This article provides valuable tips and advice for small business owners on how to protect their businesses from risk. It covers various potential risks that small businesses may face and offers practical solutions for minimizing those risks.
Sponsored by The Conley Financial Group
Every day, your company faces risk — especially when it’s growing. Thankfully, the practice of business risk management can help prevent an operational, financial or compliance-related risk from becoming a catastrophic loss. At the heart of an effective business risk management program sits insurance, which allows your company to transfer some of its risk to an insurance company, in exchange for a monthly premium.
Buying the right insurance provides more than just a safety net, it can actually help your company minimize its operating costs. Here’s why: uncontrolled risk often goes hand-in-hand with problems in how the company is operating. But before you buy insurance, your company must have a firm grasp of the varying degrees of risks it carries. Here’s a step-by-step process you can use to assess risk.
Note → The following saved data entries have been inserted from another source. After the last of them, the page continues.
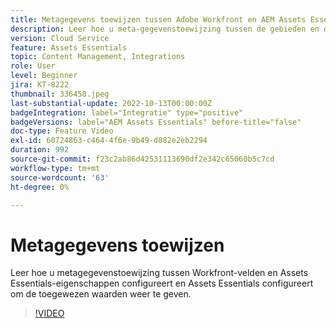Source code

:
 ```yaml
---
title: Metagegevens toewijzen tussen Adobe Workfront en AEM Assets Essentials
description: Leer hoe u meta-gegevenstoewijzing tussen de gebieden en de eigenschappen van Assets Essentials van Workfront vormt, evenals vormende Assets Essentials om de in kaart gebrachte meta-gegevens te tonen.
version: Cloud Service
feature: Assets Essentials
topic: Content Management, Integrations
role: User
level: Beginner
jira: KT-8222
thumbnail: 336458.jpeg
last-substantial-update: 2022-10-13T00:00:00Z
badgeIntegration: label="Integratie" type="positive"
badgeVersions: label="AEM Assets Essentials" before-title="false"
doc-type: Feature Video
exl-id: 60724863-c464-4f6e-9b49-d882e2eb2294
duration: 992
source-git-commit: f23c2ab86d42531113690df2e342c65060b5c7cd
workflow-type: tm+mt
source-wordcount: '63'
ht-degree: 0%

---
```


# Metagegevens toewijzen

Leer hoe u metagegevenstoewijzing tussen Workfront-velden en Assets Essentials-eigenschappen configureert en Assets Essentials configureert om de toegewezen waarden weer te geven.

>[!VIDEO](https://video.tv.adobe.com/v/336458?quality=12&learn=on)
1. Define Risk as It Relates to Your Company
The first step in the process involves the creation of a common definition of risk. Start with a simple definition, such as the “possibility of harm, damage or financial loss” and ask stakeholders for their input.
2. Identify the Types of Risk You Face
Next, conduct a brainstorming session to develop a list of the specific risks that your company faces. Some companies find it helpful to group risk according to type, such as employee-related or customer-related risks. Don’t forget to capture risks that are outside of your control such as those related to natural disasters or man-made events such as terrorist attacks.
3. Assign Ownership for Each Risk
With the risk inventory in-hand, identify who within your company “owns” each risk (you’ll need their help later in assessing the potential impact on the company’s operations). Depending on the size and complexity of your company’s operations, it may make sense to assign a risk to multiple owners. For example, a data breach would affect numerous areas of the company, and therefore justifies involving multiple stakeholders.
4. Assess Your Existing Risk Controls
Identify existing controls your company has in place to manage each risk it identified in the brainstorming session. While it’s tempting to skip this step, companies often uncover control gaps during this process. Alternatively, some companies find that they have too many controls in place.
5. Determine Likelihood That a Risk Generates a Loss
With a detailed understanding of your company’s control environment, ask the owners of each risk to assess its likelihood and potential impact. Once you’ve completed this step, you’ll have an analysis that paints a picture of the risk that your company faces, the likelihood it will trigger a loss, the steps you’ve taken to mitigate that risk and the amount of risk that remains.
6. Determine the Risks You Need to Insure
You have four options at your disposal to manage your risk. You can take steps to avoid the activity that created the risk, or reduce the risk by adopting additional internal controls. You can also decide to accept the risk as part of doing business. The final option, the transferring of risk to another party, is where insurance comes in.
Managing Risk With Insurance
Here’s a list of the type of insurance products that businesses use to transfer risk and limit their financial and nonfinancial losses.
- General liability insurance: Protects your company against a broad range of losses including claims involving bodily injury, property damage and lawsuits
- Property insurance: Covers property used by your business against loss or damage
- Errors and omission insurance: When a client sues alleging some form of negligence, E&O insurance pays the legal expenses and judgments, up to the policy limit (often used by companies that offer advice such as accountants, lawyers and engineers)
- Directors and officers insurance: Protects directors and officers if sued for their role in managing or governing a company
- Worker’s compensation: Replaces a portion of lost wages for an employee who is injured on the job
- Cyberinsurance: Protects against internet-related risks such as data theft, or loss, as well extortion and hacking
- Business interruption insurance: Covers the losses that result when a business stops operating due to a fire, a man-made or natural disaster
- Umbrella insurance: Provides additional liability coverage above the stated policy limits in other insurance policies
Some insurance companies streamline the buying process by packaging insurance policies in a bundle. In general, bundled insurance policies cost less than buying individual policies; however, you should make sure that the package includes all of the insurance coverage you need to minimize your risk.
Knowing when it makes sense to avoid, reduce, accept or transfer a risk depends on your company’s ability to identify and assess the degree of risk it faces. It also depends on your company’s tolerance for risk. Some companies embrace risk, while others make every effort to minimize it. When purchased following an in-depth risk assessment, insurance allows your company to make intelligent decisions about how to manage business risk in all its forms.